The goal of philosophy in the eighteenth century was to dismantle corrupted and corrupting civic and religious institutions and to reshape the individual and society according to objective standards of nature. In place of St Augustine’s defunct city of God, the philosophers would build a heavenly city of their own, presided over not by an enthroned Christ and his saints, but by glorified Reason and the immaculate judgment of enlightened posterity.
In The Heavenly City of the Eighteenth-Century Philosophers, Carl Becker (former professor of history at Cornell University, deceased in 1945) argues that although the animating spirit of the period is still, to a degree, felt today, the philosophers of the Enlightenment were actually nearer in their presuppositions and ideals to medieval precursors than to ourselves. I think he’s only half successful in demonstrating this, but the book hardly suffers for it, thanks to the author’s nimble synthesis and pleasant William-Jamesian prose.
The four lectures that make up the book were originally delivered at Yale in the early 1930s. The first and fourth of them haven’t aged so well. Becker’s sense that religion has definitively spent itself as a moral and social force in the West seems premature and weakens the first lecture. In the fourth, his speculations about the future history of the Communist Revolution, and what it may come to mean for future generations when its lessons are generalized across western society, also feels flat.

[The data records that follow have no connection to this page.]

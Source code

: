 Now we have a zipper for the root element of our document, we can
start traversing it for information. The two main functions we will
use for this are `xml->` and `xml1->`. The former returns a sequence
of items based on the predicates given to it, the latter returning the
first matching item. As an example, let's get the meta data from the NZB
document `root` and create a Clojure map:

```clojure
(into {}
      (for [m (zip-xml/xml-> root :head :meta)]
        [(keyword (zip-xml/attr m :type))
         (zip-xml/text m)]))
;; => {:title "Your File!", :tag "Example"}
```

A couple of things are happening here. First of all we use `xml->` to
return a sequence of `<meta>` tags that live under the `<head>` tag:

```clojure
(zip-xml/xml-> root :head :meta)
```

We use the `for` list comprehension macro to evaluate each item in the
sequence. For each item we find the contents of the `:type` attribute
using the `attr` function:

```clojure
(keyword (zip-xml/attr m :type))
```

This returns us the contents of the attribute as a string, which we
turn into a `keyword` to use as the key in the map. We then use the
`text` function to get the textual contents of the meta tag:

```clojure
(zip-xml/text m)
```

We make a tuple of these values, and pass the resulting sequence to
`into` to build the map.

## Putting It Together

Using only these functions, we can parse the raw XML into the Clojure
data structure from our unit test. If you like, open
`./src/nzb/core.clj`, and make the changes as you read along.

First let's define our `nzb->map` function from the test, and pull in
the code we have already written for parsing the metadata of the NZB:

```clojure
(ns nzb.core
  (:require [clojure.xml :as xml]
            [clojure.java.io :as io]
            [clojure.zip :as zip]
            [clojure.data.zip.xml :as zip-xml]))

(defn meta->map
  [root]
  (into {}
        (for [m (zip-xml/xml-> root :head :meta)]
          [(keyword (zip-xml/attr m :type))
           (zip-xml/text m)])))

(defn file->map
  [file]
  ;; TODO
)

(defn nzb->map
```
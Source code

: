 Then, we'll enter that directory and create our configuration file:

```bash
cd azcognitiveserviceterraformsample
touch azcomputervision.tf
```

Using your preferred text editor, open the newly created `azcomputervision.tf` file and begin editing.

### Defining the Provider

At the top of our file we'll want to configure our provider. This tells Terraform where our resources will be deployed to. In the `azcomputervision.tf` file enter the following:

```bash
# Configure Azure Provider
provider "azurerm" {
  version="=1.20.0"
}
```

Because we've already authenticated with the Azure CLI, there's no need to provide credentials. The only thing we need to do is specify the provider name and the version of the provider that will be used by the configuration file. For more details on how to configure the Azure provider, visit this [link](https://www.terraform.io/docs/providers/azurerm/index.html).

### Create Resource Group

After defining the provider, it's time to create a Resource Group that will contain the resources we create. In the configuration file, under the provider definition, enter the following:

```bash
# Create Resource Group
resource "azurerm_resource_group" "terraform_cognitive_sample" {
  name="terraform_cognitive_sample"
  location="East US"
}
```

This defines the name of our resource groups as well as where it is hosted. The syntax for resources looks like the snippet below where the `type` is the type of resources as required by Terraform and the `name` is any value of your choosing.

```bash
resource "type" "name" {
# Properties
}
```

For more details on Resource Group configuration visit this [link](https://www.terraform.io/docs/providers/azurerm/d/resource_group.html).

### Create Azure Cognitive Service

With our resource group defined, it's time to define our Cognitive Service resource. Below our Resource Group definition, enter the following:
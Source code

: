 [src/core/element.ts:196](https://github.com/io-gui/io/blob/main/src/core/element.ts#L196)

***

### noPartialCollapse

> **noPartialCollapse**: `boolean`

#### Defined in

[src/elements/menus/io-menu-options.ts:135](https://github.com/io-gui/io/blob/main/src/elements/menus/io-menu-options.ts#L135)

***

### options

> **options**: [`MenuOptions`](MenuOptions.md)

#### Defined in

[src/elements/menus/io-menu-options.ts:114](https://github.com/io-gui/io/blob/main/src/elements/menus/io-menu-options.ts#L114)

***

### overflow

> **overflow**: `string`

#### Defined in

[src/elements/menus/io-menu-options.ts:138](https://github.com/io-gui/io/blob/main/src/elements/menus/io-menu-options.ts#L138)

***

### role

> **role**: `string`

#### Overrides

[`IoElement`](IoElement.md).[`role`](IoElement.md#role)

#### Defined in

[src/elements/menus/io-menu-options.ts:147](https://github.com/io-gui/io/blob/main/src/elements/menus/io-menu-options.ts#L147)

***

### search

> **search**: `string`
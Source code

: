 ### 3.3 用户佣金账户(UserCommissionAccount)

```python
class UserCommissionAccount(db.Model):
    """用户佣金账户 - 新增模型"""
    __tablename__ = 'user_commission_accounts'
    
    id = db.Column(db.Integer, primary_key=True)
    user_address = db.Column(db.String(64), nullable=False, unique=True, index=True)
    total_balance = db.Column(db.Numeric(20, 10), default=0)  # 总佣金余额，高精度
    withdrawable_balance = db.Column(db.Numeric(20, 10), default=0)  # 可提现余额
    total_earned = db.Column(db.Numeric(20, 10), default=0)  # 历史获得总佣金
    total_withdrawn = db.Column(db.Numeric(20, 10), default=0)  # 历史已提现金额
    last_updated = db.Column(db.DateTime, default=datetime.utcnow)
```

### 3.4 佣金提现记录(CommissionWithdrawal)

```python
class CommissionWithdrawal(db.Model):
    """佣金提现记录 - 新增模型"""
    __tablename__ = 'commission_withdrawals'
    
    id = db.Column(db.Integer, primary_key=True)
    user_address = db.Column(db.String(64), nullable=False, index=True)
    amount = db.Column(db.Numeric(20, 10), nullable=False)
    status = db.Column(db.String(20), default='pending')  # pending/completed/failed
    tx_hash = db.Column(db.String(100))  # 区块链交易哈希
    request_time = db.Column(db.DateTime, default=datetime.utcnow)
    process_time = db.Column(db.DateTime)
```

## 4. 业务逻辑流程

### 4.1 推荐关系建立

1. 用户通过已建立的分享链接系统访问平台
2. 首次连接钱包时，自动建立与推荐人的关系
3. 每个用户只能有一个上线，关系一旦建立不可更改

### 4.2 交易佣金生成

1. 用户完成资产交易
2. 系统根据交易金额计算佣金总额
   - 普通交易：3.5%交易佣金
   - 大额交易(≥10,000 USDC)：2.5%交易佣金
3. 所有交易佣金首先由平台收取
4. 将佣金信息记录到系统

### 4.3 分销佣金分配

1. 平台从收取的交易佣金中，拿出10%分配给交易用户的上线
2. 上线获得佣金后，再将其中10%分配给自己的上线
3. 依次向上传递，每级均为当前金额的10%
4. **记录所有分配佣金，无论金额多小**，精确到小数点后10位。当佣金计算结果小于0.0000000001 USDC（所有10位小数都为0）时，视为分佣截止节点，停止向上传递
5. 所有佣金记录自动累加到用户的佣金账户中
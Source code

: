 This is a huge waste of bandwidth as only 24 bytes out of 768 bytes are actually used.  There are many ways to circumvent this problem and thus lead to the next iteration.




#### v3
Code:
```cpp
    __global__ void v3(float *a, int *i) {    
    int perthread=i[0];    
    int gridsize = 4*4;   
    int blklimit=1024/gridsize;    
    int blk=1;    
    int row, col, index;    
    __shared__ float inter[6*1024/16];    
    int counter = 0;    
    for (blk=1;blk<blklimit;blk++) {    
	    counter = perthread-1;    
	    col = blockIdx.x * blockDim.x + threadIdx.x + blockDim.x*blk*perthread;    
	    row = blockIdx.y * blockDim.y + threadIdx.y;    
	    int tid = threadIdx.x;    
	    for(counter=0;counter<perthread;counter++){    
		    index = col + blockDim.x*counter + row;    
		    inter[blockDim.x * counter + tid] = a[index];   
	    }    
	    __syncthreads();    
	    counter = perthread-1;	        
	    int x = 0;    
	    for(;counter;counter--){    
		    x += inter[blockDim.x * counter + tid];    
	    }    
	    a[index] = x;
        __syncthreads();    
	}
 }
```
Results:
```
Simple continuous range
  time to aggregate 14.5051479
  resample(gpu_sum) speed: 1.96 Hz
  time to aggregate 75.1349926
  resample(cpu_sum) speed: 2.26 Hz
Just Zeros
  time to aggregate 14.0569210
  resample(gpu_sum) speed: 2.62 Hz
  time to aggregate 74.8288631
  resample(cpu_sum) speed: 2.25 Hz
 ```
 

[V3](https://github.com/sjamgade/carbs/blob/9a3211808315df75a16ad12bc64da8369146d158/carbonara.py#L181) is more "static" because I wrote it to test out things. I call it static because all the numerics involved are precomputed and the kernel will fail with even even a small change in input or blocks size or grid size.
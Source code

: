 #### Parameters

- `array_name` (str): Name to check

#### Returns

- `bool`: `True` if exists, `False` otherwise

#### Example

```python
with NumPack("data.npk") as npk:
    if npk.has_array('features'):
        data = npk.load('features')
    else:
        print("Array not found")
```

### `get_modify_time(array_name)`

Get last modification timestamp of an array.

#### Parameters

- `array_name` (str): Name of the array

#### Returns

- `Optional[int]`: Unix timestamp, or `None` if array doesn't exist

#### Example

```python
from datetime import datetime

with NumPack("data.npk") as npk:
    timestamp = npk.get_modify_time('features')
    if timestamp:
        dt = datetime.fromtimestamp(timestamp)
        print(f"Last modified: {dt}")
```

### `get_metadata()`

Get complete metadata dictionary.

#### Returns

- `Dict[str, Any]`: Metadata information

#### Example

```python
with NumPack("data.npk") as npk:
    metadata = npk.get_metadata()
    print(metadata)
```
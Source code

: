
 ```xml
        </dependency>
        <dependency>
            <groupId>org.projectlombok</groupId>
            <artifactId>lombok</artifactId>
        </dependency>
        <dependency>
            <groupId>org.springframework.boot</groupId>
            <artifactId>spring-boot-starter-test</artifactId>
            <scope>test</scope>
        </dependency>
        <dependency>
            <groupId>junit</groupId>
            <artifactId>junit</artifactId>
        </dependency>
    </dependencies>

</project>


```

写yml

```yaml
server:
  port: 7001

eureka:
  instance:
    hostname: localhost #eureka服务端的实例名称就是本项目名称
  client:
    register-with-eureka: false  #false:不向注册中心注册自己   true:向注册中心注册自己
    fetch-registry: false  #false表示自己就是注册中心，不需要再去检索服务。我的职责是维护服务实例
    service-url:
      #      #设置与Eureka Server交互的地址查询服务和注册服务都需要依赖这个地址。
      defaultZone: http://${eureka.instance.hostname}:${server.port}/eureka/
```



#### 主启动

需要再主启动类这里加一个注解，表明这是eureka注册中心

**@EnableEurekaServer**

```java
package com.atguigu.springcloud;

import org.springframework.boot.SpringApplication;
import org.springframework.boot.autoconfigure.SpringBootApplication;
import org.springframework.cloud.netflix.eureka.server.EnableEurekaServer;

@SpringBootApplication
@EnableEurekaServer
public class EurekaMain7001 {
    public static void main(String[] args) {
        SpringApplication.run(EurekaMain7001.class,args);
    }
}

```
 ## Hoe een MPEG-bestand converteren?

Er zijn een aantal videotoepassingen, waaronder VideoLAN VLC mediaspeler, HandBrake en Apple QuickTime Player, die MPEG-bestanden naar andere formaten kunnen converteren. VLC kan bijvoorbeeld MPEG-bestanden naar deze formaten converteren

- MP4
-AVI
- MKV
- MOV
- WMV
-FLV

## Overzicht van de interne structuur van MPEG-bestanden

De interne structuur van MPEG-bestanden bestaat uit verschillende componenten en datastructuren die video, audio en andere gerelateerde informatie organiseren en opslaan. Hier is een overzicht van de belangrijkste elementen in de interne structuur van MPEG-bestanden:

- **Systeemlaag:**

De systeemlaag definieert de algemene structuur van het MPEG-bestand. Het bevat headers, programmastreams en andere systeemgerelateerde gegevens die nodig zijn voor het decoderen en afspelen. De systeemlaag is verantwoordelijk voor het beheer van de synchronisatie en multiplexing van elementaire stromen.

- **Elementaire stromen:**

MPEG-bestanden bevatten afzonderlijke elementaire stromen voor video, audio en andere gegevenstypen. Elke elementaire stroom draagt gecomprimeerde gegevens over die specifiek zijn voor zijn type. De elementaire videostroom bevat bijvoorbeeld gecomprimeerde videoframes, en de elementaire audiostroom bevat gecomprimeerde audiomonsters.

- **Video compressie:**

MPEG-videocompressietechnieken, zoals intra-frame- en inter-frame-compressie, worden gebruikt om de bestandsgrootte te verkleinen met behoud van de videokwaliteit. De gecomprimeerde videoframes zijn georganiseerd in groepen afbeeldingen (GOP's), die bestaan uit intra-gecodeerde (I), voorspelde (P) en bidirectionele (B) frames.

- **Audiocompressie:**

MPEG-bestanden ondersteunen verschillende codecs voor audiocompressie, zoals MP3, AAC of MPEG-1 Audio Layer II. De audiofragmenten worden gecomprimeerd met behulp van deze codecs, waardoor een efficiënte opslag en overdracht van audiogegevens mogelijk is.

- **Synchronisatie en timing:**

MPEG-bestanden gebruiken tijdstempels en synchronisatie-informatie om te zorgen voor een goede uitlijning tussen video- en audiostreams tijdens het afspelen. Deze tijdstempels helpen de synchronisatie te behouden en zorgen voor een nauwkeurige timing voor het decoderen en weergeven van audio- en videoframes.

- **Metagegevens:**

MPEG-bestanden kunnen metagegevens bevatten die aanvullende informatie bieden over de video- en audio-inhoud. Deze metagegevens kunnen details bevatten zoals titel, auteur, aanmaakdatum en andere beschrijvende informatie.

Becker’s second and third lectures – the best parts of the book – focus on the eighteenth century’s radically revised notions of nature and history. Nature, in the broad sense of the term, encompassing mankind and the material order as a whole, is no longer approached by way of metaphysics. It is no longer things as God intended them to be but as they are not due to sin and the devil. Instead, nature becomes things as they actually are and as they reveal themselves to empirical examination. History, severed from sacred myth and the burden of a transcendent, unified narrative, becomes an object of critical inquiry.
By looking to nature (things as they are) to discover the essential elements of human identity, and by reading history as a long cautionary tale, what aspects of society do not invite revision? The past, for Enlightenment thinkers, becomes a story of mostly Greek curiosity smothered under two thousand years of superstition. Nature, encountered in the unfamiliar cultures of the Americas, Asia and the South Pacific, shows us the arbitrariness of our own institutions and customs. What’s to stop us from turning the whole cart over and starting again? God may not condemn us for our failure, but posterity will honor our success.
There are problems, of course. If there is no God, and if man is inescapably a product of nature, then Christianized western culture is a product of nature too. It could hardly be otherwise. How can we therefore accuse it of deforming man? Whatever is must be according to nature. And then by what measure is any cultural status quo, or any particular innovation, to be judged? Becker teases out these ironies rather effectively. “They denied that miracles ever happened,” he says of the philosophers, “but believed in the perfectibility of the human race.”